The team, led by Jamie Barras from King’s College London, used a technique related to nuclear magnetic resonance spectroscopy called nuclear quadrupole resonance (NQR) spectroscopy. The technique fires radio waves at solid samples, exciting so-called quadrupole nuclei, such as those of nitrogen-14 atoms. When these nuclei relax, they emit radio wave signals characteristic of their surrounding environment, which researchers can use to identify compounds.
A selling point for the method, says Barras, is that the radio waves can penetrate paper and cardboard, so an inspector or doctor wouldn’t have to break open a drug’s packaging to analyze it.
Barras and his colleagues used NQR to analyze authentic and fake tablets of the antimalarial drug Metakelfin. They received the counterfeit tablets from a television documentary crew that had been working on a story about fake drugs in Tanzania.
The team slid packets of the authentic and fake tablets into their spectrometer and recorded NQR spectra.

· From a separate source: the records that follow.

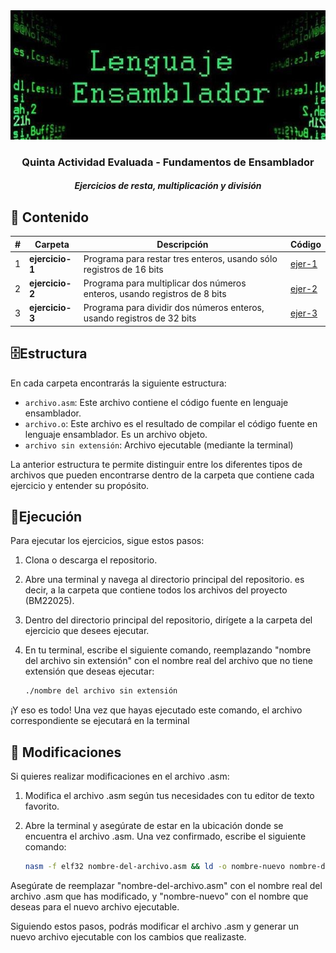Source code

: <div width="100%" align="center">
  <img src="./banner.jpg">
  <h3>Quinta Actividad Evaluada - Fundamentos de Ensamblador</h3>
  <h5>Ejercicios de resta, multiplicación y división</h5>
</div>

## 📁 Contenido

| # | Carpeta | Descripción | Código | 
|---|-----------------|--------------------------------------------------------------------------------|----------|
| 1 | **ejercicio-1** | Programa para restar tres enteros, usando sólo registros de 16 bits            | [ejer-1] |
| 2 | **ejercicio-2** | Programa para multiplicar dos números enteros, usando registros de 8 bits      | [ejer-2] |
| 3 | **ejercicio-3** | Programa para dividir dos números enteros, usando registros de 32 bits         | [ejer-3] |

## 🗄️Estructura

En cada carpeta encontrarás la siguiente estructura:

- `archivo.asm`: Este archivo contiene el código fuente en lenguaje ensamblador.
- `archivo.o`: Este archivo es el resultado de compilar el código fuente en lenguaje ensamblador. Es un archivo objeto.
- `archivo sin extensión`: Archivo ejecutable (mediante la terminal)

La anterior estructura te permite distinguir entre los diferentes tipos de archivos que pueden encontrarse
dentro de la carpeta que contiene cada ejercicio y entender su propósito.

## 🏃Ejecución 

Para ejecutar los ejercicios, sigue estos pasos:

1. Clona o descarga el repositorio.
   
2. Abre una terminal y navega al directorio principal del repositorio. 
   es decir, a la carpeta que contiene todos los archivos del proyecto (BM22025).
  
3. Dentro del directorio principal del repositorio, dirígete a la carpeta del ejercicio que desees ejecutar.

4. En tu terminal, escribe el siguiente comando, reemplazando "nombre del archivo
   sin extensión" con el nombre real del archivo que no tiene extensión que deseas ejecutar: 
   
    ```bash
    ./nombre del archivo sin extensión
    ```
    
¡Y eso es todo! Una vez que hayas ejecutado este comando, el archivo correspondiente se ejecutará en la terminal

## 📝 Modificaciones

Si quieres realizar modificaciones en el archivo .asm:

1. Modifica el archivo .asm según tus necesidades con tu editor de texto favorito.
   
2. Abre la terminal y asegúrate de estar en la ubicación donde se encuentra el archivo .asm.
   Una vez confirmado, escribe el siguiente comando:

    ```bash
    nasm -f elf32 nombre-del-archivo.asm && ld -o nombre-nuevo nombre-del-archivo.o
    ```
    
  Asegúrate de reemplazar "nombre-del-archivo.asm" con el nombre real del archivo .asm que has modificado, y "nombre-nuevo"
  con el nombre que deseas para el nuevo archivo ejecutable.

Siguiendo estos pasos, podrás modificar el archivo .asm y generar un nuevo archivo ejecutable con los cambios que realizaste.

[ejer-1]: https://github.com/Doisaac/BM22025/tree/main/ejercicio-1
[ejer-2]: https://github.com/Doisaac/BM22025/tree/main/ejercicio-2
[ejer-3]: https://github.com/Doisaac/BM22025/tree/main/ejercicio-3
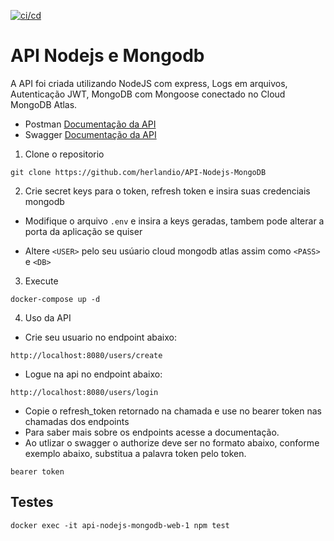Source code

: [![ci/cd](https://github.com/herlandio/API-Nodejs-MongoDB/actions/workflows/ci.yml/badge.svg)](https://github.com/herlandio/API-Nodejs-MongoDB/actions/workflows/ci.yml)
# API Nodejs e Mongodb

A API foi criada utilizando NodeJS com express, Logs em arquivos, Autenticação JWT, MongoDB com Mongoose conectado no Cloud MongoDB Atlas.

- Postman [Documentação da API](https://documenter.getpostman.com/view/15201113/UVsSP4Jj)
- Swagger [Documentação da API](http://localhost:8080/docs)

1. Clone o repositorio
  
  ```
  git clone https://github.com/herlandio/API-Nodejs-MongoDB
  ```

2. Crie secret keys para o token, refresh token e insira suas credenciais mongodb
  
- Modifique o arquivo ```.env``` e insira a keys geradas, tambem pode alterar a porta da aplicação se quiser

- Altere ```<USER>``` pelo seu usúario cloud mongodb atlas assim como ```<PASS>``` e ```<DB>```

3. Execute  
  ```   
  docker-compose up -d
  ```
  
4. Uso da API
  - Crie seu usuario no endpoint abaixo:

```
http://localhost:8080/users/create
```
  - Logue na api no endpoint abaixo:
```
http://localhost:8080/users/login
```
  - Copie o refresh_token retornado na chamada e use no bearer token nas chamadas dos endpoints
  - Para saber mais sobre os endpoints acesse a documentação.
  - Ao utlizar o swagger o authorize deve ser no formato abaixo, conforme exemplo abaixo, substitua a palavra token pelo token.

```
bearer token
```
## Testes

```
docker exec -it api-nodejs-mongodb-web-1 npm test
```
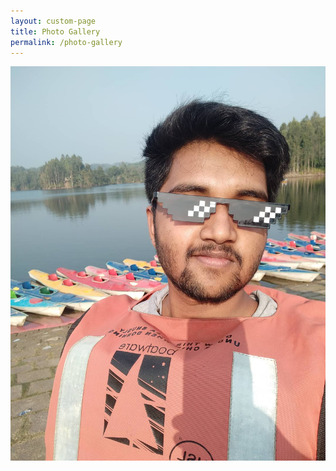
 ```yaml
---
layout: custom-page
title: Photo Gallery
permalink: /photo-gallery
---
```


![photo](assets/images/photo-gallery/photo-gallery-01.jpg)
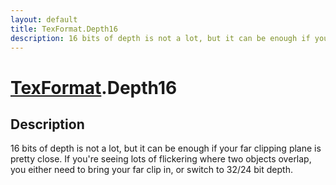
 ```yaml
---
layout: default
title: TexFormat.Depth16
description: 16 bits of depth is not a lot, but it can be enough if your far clipping plane is pretty close. If you're seeing lots of flickering where two objects overlap, you either need to bring your far clip in, or switch to 32/24 bit depth.
---
```

# [TexFormat]({{site.url}}/Pages/Reference/TexFormat.html).Depth16

## Description
16 bits of depth is not a lot, but it can be enough if
your far clipping plane is pretty close. If you're seeing lots of
flickering where two objects overlap, you either need to bring
your far clip in, or switch to 32/24 bit depth.

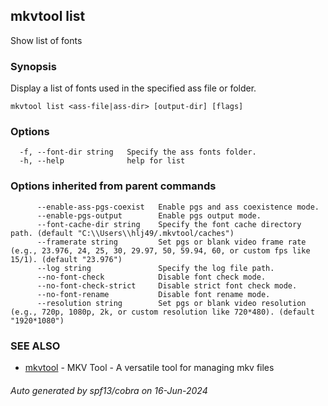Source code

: ## mkvtool list

Show list of fonts

### Synopsis

Display a list of fonts used in the specified ass file or folder.

```
mkvtool list <ass-file|ass-dir> [output-dir] [flags]
```

### Options

```
  -f, --font-dir string   Specify the ass fonts folder.
  -h, --help              help for list
```

### Options inherited from parent commands

```
      --enable-ass-pgs-coexist   Enable pgs and ass coexistence mode.
      --enable-pgs-output        Enable pgs output mode.
      --font-cache-dir string    Specify the font cache directory path. (default "C:\\Users\\hlj49/.mkvtool/caches")
      --framerate string         Set pgs or blank video frame rate (e.g., 23.976, 24, 25, 30, 29.97, 50, 59.94, 60, or custom fps like 15/1). (default "23.976")
      --log string               Specify the log file path.
      --no-font-check            Disable font check mode.
      --no-font-check-strict     Disable strict font check mode.
      --no-font-rename           Disable font rename mode.
      --resolution string        Set pgs or blank video resolution (e.g., 720p, 1080p, 2k, or custom resolution like 720*480). (default "1920*1080")
```

### SEE ALSO

* [mkvtool](mkvtool.md)	 - MKV Tool - A versatile tool for managing mkv files

###### Auto generated by spf13/cobra on 16-Jun-2024
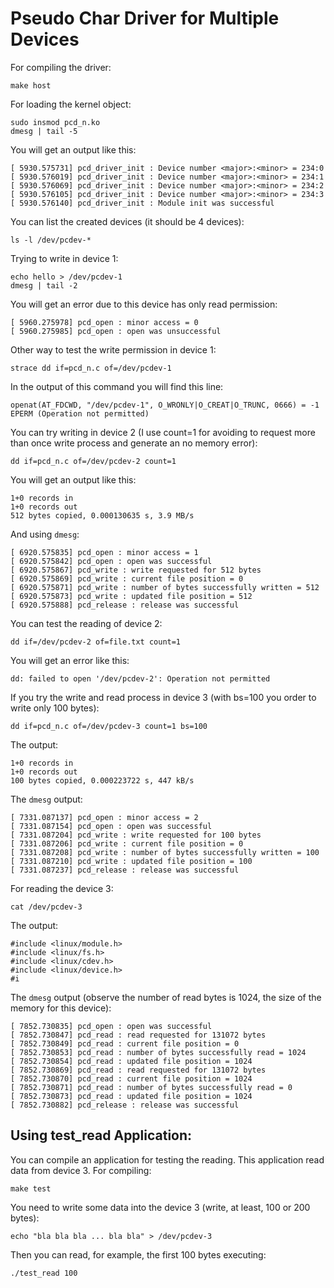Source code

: # Pseudo Char Driver for Multiple Devices

For compiling the driver:
```console
make host
```
For loading the kernel object:
```console
sudo insmod pcd_n.ko
dmesg | tail -5
```

You will get an output like this:
```console
[ 5930.575731] pcd_driver_init : Device number <major>:<minor> = 234:0
[ 5930.576019] pcd_driver_init : Device number <major>:<minor> = 234:1
[ 5930.576069] pcd_driver_init : Device number <major>:<minor> = 234:2
[ 5930.576105] pcd_driver_init : Device number <major>:<minor> = 234:3
[ 5930.576140] pcd_driver_init : Module init was successful
```

You can list the created devices (it should be 4 devices):
```console
ls -l /dev/pcdev-*
```

Trying to write in device 1:
```console
echo hello > /dev/pcdev-1
dmesg | tail -2
```

You will get an error due to this device has only read permission:
```console
[ 5960.275978] pcd_open : minor access = 0
[ 5960.275985] pcd_open : open was unsuccessful
```

Other way to test the write permission in device 1:
```console
strace dd if=pcd_n.c of=/dev/pcdev-1
```

In the output of this command you will find this line:
```console
openat(AT_FDCWD, "/dev/pcdev-1", O_WRONLY|O_CREAT|O_TRUNC, 0666) = -1 EPERM (Operation not permitted)
```

You can try writing in device 2 (I use count=1 for avoiding to request more than once write process and generate an no memory error):
```console
dd if=pcd_n.c of=/dev/pcdev-2 count=1
```

You will get an output like this:
```console
1+0 records in
1+0 records out
512 bytes copied, 0.000130635 s, 3.9 MB/s
```

And using ```dmesg```:
```console
[ 6920.575835] pcd_open : minor access = 1
[ 6920.575842] pcd_open : open was successful
[ 6920.575867] pcd_write : write requested for 512 bytes
[ 6920.575869] pcd_write : current file position = 0
[ 6920.575871] pcd_write : number of bytes successfully written = 512
[ 6920.575873] pcd_write : updated file position = 512
[ 6920.575888] pcd_release : release was successful
```

You can test the reading of device 2:
```console
dd if=/dev/pcdev-2 of=file.txt count=1
```

You will get an error like this:
```console
dd: failed to open '/dev/pcdev-2': Operation not permitted
```

If you try the write and read process in device 3 (with bs=100 you order to write only 100 bytes):
```console
dd if=pcd_n.c of=/dev/pcdev-3 count=1 bs=100
```

The output:
```console
1+0 records in
1+0 records out
100 bytes copied, 0.000223722 s, 447 kB/s
```

The ```dmesg``` output:
```console
[ 7331.087137] pcd_open : minor access = 2
[ 7331.087154] pcd_open : open was successful
[ 7331.087204] pcd_write : write requested for 100 bytes
[ 7331.087206] pcd_write : current file position = 0
[ 7331.087208] pcd_write : number of bytes successfully written = 100
[ 7331.087210] pcd_write : updated file position = 100
[ 7331.087237] pcd_release : release was successful
```

For reading the device 3:
```console
cat /dev/pcdev-3
```

The output:
```console
#include <linux/module.h>
#include <linux/fs.h>
#include <linux/cdev.h>
#include <linux/device.h>
#i
```

The ```dmesg``` output (observe the number of read bytes is 1024, the size of the memory for this device):
```console
[ 7852.730835] pcd_open : open was successful
[ 7852.730847] pcd_read : read requested for 131072 bytes
[ 7852.730849] pcd_read : current file position = 0
[ 7852.730853] pcd_read : number of bytes successfully read = 1024
[ 7852.730854] pcd_read : updated file position = 1024
[ 7852.730869] pcd_read : read requested for 131072 bytes
[ 7852.730870] pcd_read : current file position = 1024
[ 7852.730871] pcd_read : number of bytes successfully read = 0
[ 7852.730873] pcd_read : updated file position = 1024
[ 7852.730882] pcd_release : release was successful
```

## Using test_read Application:

You can compile an application for testing the reading. This application read data from device 3. For compiling:
```console
make test
```

You need to write some data into the device 3 (write, at least, 100 or 200 bytes):
```console
echo "bla bla bla ... bla bla" > /dev/pcdev-3
```

Then you can read, for example, the first 100 bytes executing:
```console
./test_read 100
```
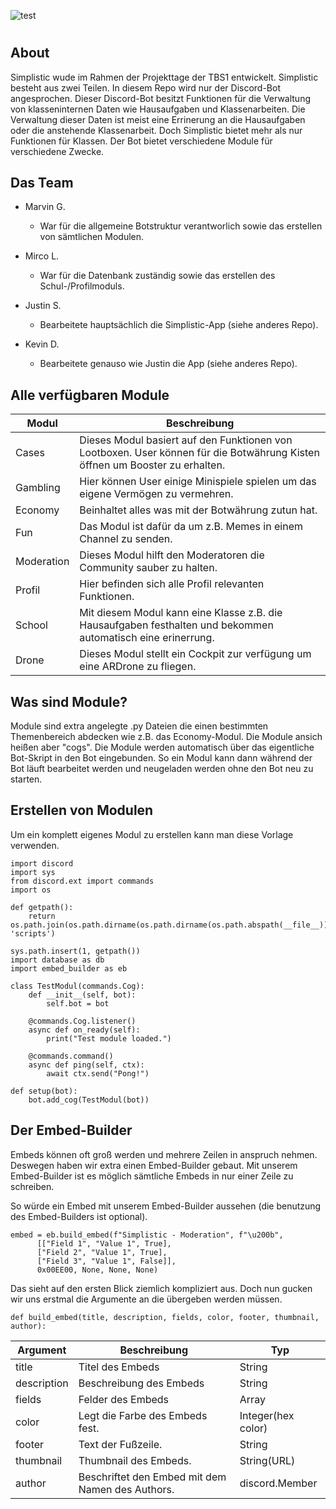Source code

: ![test](logo_long.png)

#

## About
Simplistic wude im Rahmen der Projekttage der TBS1 entwickelt. Simplistic besteht aus zwei Teilen. In diesem Repo wird nur der Discord-Bot angesprochen. Dieser Discord-Bot besitzt Funktionen für die Verwaltung von klasseninternen Daten wie Hausaufgaben und Klassenarbeiten. Die Verwaltung dieser Daten ist meist eine Errinerung an die Hausaufgaben oder die anstehende Klassenarbeit. Doch Simplistic bietet mehr als nur Funktionen für Klassen. Der Bot bietet verschiedene Module für verschiedene Zwecke.

## Das Team
+ Marvin G.
  + War für die allgemeine Botstruktur verantworlich sowie das erstellen von sämtlichen Modulen.

+ Mirco L.
  + War für die Datenbank zuständig sowie das erstellen des Schul-/Profilmoduls.

+ Justin S.
  + Bearbeitete hauptsächlich die Simplistic-App (siehe anderes Repo).

+ Kevin D.
  + Bearbeitete genauso wie Justin die App (siehe anderes Repo).

## Alle verfügbaren Module
|Modul   |Beschreibung   |
|---|---|
|Cases   |Dieses Modul basiert auf den Funktionen von Lootboxen. User können für die Botwährung Kisten öffnen um Booster zu erhalten.   | 
|Gambling   |Hier können User einige Minispiele spielen um das eigene Vermögen zu vermehren.   |
|Economy   |Beinhaltet alles was mit der Botwährung zutun hat.   |
|Fun   |Das Modul ist dafür da um z.B. Memes in einem Channel zu senden.   |
|Moderation   |Dieses Modul hilft den Moderatoren die Community sauber zu halten.   |
|Profil   |Hier befinden sich alle Profil relevanten Funktionen.   |
|School   |Mit diesem Modul kann eine Klasse z.B. die Hausaufgaben festhalten und bekommen automatisch eine erinerrung.   |
|Drone   |Dieses Modul stellt ein Cockpit zur verfügung um eine ARDrone zu fliegen.   |

## Was sind Module?
Module sind extra angelegte .py Dateien die einen bestimmten Themenbereich abdecken wie z.B. das Economy-Modul. Die Module ansich heißen aber "cogs". Die Module werden automatisch über das eigentliche Bot-Skript in den Bot eingebunden. So ein Modul kann dann während der Bot läuft bearbeitet werden und neugeladen werden ohne den Bot neu zu starten.

## Erstellen von Modulen
Um ein komplett eigenes Modul zu erstellen kann man diese Vorlage verwenden.
```
import discord
import sys
from discord.ext import commands
import os

def getpath():
    return os.path.join(os.path.dirname(os.path.dirname(os.path.abspath(__file__))), 'scripts')

sys.path.insert(1, getpath())
import database as db
import embed_builder as eb

class TestModul(commands.Cog):
    def __init__(self, bot):
        self.bot = bot

    @commands.Cog.listener()
    async def on_ready(self):
        print("Test module loaded.")

    @commands.command()
    async def ping(self, ctx):
        await ctx.send("Pong!")
   
def setup(bot):
    bot.add_cog(TestModul(bot))
```

## Der Embed-Builder
Embeds können oft groß werden und mehrere Zeilen in anspruch nehmen. Deswegen haben wir extra einen Embed-Builder gebaut. Mit unserem Embed-Builder ist es möglich sämtliche Embeds in nur einer Zeile zu schreiben.

So würde ein Embed mit unserem Embed-Builder aussehen (die benutzung des Embed-Builders ist optional).

```
embed = eb.build_embed(f"Simplistic - Moderation", f"\u200b", 
      [["Field 1", "Value 1", True],
      ["Field 2", "Value 1", True],
      ["Field 3", "Value 1", False]],
      0x00EE00, None, None, None)
```

Das sieht auf den ersten Blick ziemlich kompliziert aus. Doch nun gucken wir uns erstmal die Argumente an die übergeben werden müssen.
```
def build_embed(title, description, fields, color, footer, thumbnail, author):
```
|Argument|Beschreibung|Typ|
|---|---|---|
| title | Titel des Embeds | String |
| description | Beschreibung des Embeds | String |
| fields | Felder des Embeds | Array |
| color | Legt die Farbe des Embeds fest. | Integer(hex color) |
| footer | Text der Fußzeile. | String |
| thumbnail | Thumbnail des Embeds. | String(URL) |
| author | Beschriftet den Embed mit dem Namen des Authors. | discord.Member |
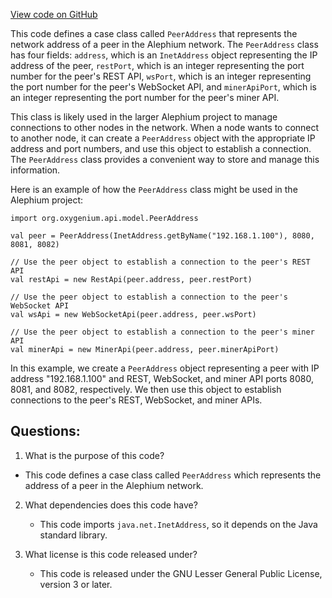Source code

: [View code on GitHub](https://github.com/oxygenium/oxygenium/api/src/main/scala/org/oxygenium/api/model/PeerAddress.scala)

This code defines a case class called `PeerAddress` that represents the network address of a peer in the Alephium network. The `PeerAddress` class has four fields: `address`, which is an `InetAddress` object representing the IP address of the peer, `restPort`, which is an integer representing the port number for the peer's REST API, `wsPort`, which is an integer representing the port number for the peer's WebSocket API, and `minerApiPort`, which is an integer representing the port number for the peer's miner API.

This class is likely used in the larger Alephium project to manage connections to other nodes in the network. When a node wants to connect to another node, it can create a `PeerAddress` object with the appropriate IP address and port numbers, and use this object to establish a connection. The `PeerAddress` class provides a convenient way to store and manage this information.

Here is an example of how the `PeerAddress` class might be used in the Alephium project:

```
import org.oxygenium.api.model.PeerAddress

val peer = PeerAddress(InetAddress.getByName("192.168.1.100"), 8080, 8081, 8082)

// Use the peer object to establish a connection to the peer's REST API
val restApi = new RestApi(peer.address, peer.restPort)

// Use the peer object to establish a connection to the peer's WebSocket API
val wsApi = new WebSocketApi(peer.address, peer.wsPort)

// Use the peer object to establish a connection to the peer's miner API
val minerApi = new MinerApi(peer.address, peer.minerApiPort)
```

In this example, we create a `PeerAddress` object representing a peer with IP address "192.168.1.100" and REST, WebSocket, and miner API ports 8080, 8081, and 8082, respectively. We then use this object to establish connections to the peer's REST, WebSocket, and miner APIs.
## Questions: 
 1. What is the purpose of this code?
   - This code defines a case class called `PeerAddress` which represents the address of a peer in the Alephium network.

2. What dependencies does this code have?
   - This code imports `java.net.InetAddress`, so it depends on the Java standard library.

3. What license is this code released under?
   - This code is released under the GNU Lesser General Public License, version 3 or later.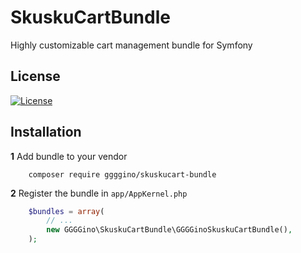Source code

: # SkuskuCartBundle

Highly customizable cart management bundle for Symfony

## License

[![License](https://poser.pugx.org/liuggio/ExcelBundle/license.png)](LICENSE)

## Installation

**1**  Add bundle to your vendor

``` shell
    composer require ggggino/skuskucart-bundle
``` 

**2** Register the bundle in ``app/AppKernel.php``

``` php
    $bundles = array(
        // ...
        new GGGGino\SkuskuCartBundle\GGGGinoSkuskuCartBundle(),
    );
```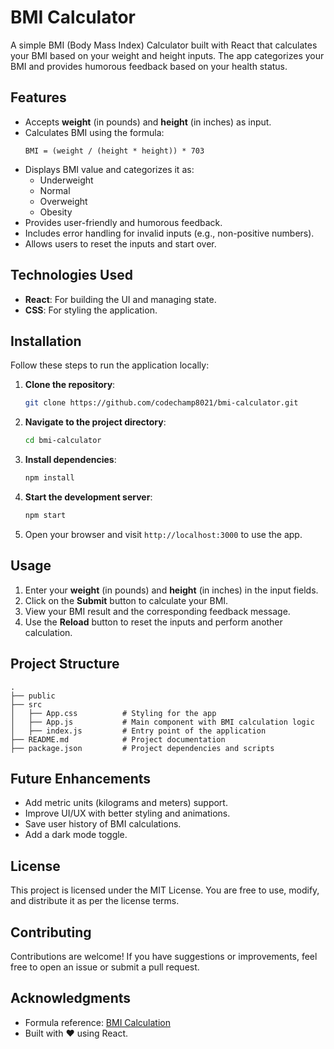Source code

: 
# BMI Calculator

A simple BMI (Body Mass Index) Calculator built with React that calculates your BMI based on your weight and height inputs. The app categorizes your BMI and provides humorous feedback based on your health status.

## Features

- Accepts **weight** (in pounds) and **height** (in inches) as input.
- Calculates BMI using the formula:
  ```
  BMI = (weight / (height * height)) * 703
  ```
- Displays BMI value and categorizes it as:
  - Underweight
  - Normal
  - Overweight
  - Obesity
- Provides user-friendly and humorous feedback.
- Includes error handling for invalid inputs (e.g., non-positive numbers).
- Allows users to reset the inputs and start over.

## Technologies Used

- **React**: For building the UI and managing state.
- **CSS**: For styling the application.

## Installation

Follow these steps to run the application locally:

1. **Clone the repository**:
   ```bash
   git clone https://github.com/codechamp8021/bmi-calculator.git
   ```

2. **Navigate to the project directory**:
   ```bash
   cd bmi-calculator
   ```

3. **Install dependencies**:
   ```bash
   npm install
   ```

4. **Start the development server**:
   ```bash
   npm start
   ```

5. Open your browser and visit `http://localhost:3000` to use the app.

## Usage

1. Enter your **weight** (in pounds) and **height** (in inches) in the input fields.
2. Click on the **Submit** button to calculate your BMI.
3. View your BMI result and the corresponding feedback message.
4. Use the **Reload** button to reset the inputs and perform another calculation.

## Project Structure

```
.
├── public
├── src
│   ├── App.css          # Styling for the app
│   ├── App.js           # Main component with BMI calculation logic
│   ├── index.js         # Entry point of the application
├── README.md            # Project documentation
├── package.json         # Project dependencies and scripts
```

## Future Enhancements

- Add metric units (kilograms and meters) support.
- Improve UI/UX with better styling and animations.
- Save user history of BMI calculations.
- Add a dark mode toggle.

## License

This project is licensed under the MIT License. You are free to use, modify, and distribute it as per the license terms.

## Contributing

Contributions are welcome! If you have suggestions or improvements, feel free to open an issue or submit a pull request.

## Acknowledgments

- Formula reference: [BMI Calculation](https://www.cdc.gov/healthyweight/assessing/bmi/adult_bmi/index.html)
- Built with ❤️ using React.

The NQR method is quantitative, because the strength and duration of the emitted signals depend on the number of nuclei in the sample. By comparing spectra of the fake and authentic samples, Barras determined that the counterfeit drugs had only 43% of the amount of sulfalene, one of Metakelfin’s active ingredients, that the authentic tablets contained.
Barras hopes his team can apply NQR to other drugs and that the technique will eventually lead to an easy-to-use, portable counterfeit drug detector.